--- INFORMATION SHOWN ---

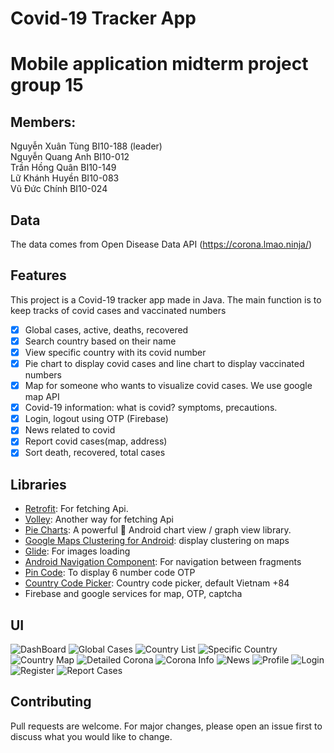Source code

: # Covid-19 Tracker App

# Mobile application midterm project group 15
## Members:
Nguyễn Xuân Tùng BI10-188 (leader)\
Nguyễn Quang Anh BI10-012\
Trần Hồng Quân BI10-149\
Lữ Khánh Huyền BI10-083\
Vũ Đức Chính BI10-024

## Data
The data comes from Open Disease Data API (https://corona.lmao.ninja/)

## Features
This project is a Covid-19 tracker app made in Java. The main function is to keep tracks of covid cases and vaccinated numbers
- [x] Global cases, active, deaths, recovered 
- [x] Search country based on their name
- [x] View specific country with its covid number
- [x] Pie chart to display covid cases and line chart to display vaccinated numbers
- [x] Map for someone who wants to visualize covid cases. We use google map API
- [x] Covid-19 information: what is covid? symptoms, precautions.
- [x] Login, logout using OTP (Firebase)
- [x] News related to covid
- [x] Report covid cases(map, address)
- [x] Sort death, recovered, total cases

## Libraries
* [Retrofit](https://github.com/square/retrofit): For fetching Api.
* [Volley](https://github.com/google/volley): Another way for fetching Api
* [Pie Charts](https://github.com/PhilJay/MPAndroidChart): A powerful 🚀 Android chart view / graph view library.
* [Google Maps Clustering for Android](https://github.com/sharewire/google-maps-clustering): display clustering on maps
* [Glide](https://github.com/bumptech/glide): For images loading
* [Android Navigation Component](https://github.com/android/architecture-components-samples/tree/master/NavigationBasicSample): For navigation between fragments
* [Pin Code](https://github.com/ChaosLeung/PinView): To display 6 number code OTP
* [Country Code Picker](https://github.com/hbb20/CountryCodePickerProject): Country code picker, default Vietnam +84
* Firebase and google services for map, OTP, captcha

## UI
![DashBoard](https://github.com/ssjinkaido/android_project_midterm/blob/master/screenshots/DashBoard.PNG)
![Global Cases](https://github.com/ssjinkaido/android_project_midterm/blob/master/screenshots/Global%20Cases.PNG)
![Country List](https://github.com/ssjinkaido/android_project_midterm/blob/master/screenshots/CountryList.PNG)
![Specific Country](https://github.com/ssjinkaido/android_project_midterm/blob/master/screenshots/SpecificCountry.PNG)
![Country Map](https://github.com/ssjinkaido/android_project_midterm/blob/master/screenshots/CountryMap.PNG)
![Detailed Corona](https://github.com/ssjinkaido/android_project_midterm/blob/master/screenshots/Corona.PNG)
![Corona Info](https://github.com/ssjinkaido/android_project_midterm/blob/master/screenshots/Info.PNG)
![News](https://github.com/ssjinkaido/android_project_midterm/blob/master/screenshots/News.PNG)
![Profile](https://github.com/ssjinkaido/android_project_midterm/blob/master/screenshots/Profile.PNG)
![Login](https://github.com/ssjinkaido/android_project_midterm/blob/master/screenshots/Login.PNG)
![Register](https://github.com/ssjinkaido/android_project_midterm/blob/master/screenshots/Register.PNG)
![Report Cases](https://github.com/ssjinkaido/android_project_midterm/blob/master/screenshots/ReportCases.PNG)

## Contributing
Pull requests are welcome. For major changes, please open an issue first to discuss what you would like to change.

---

- **REQUIRED WORK**
Which lines above contain "numbers"? Show each of them.

- **EXERCISE RESPONSE**
This project is a Covid-19 tracker app made in Java. The main function is to keep tracks of covid cases and vaccinated numbers
- [x] Pie chart to display covid cases and line chart to display vaccinated numbers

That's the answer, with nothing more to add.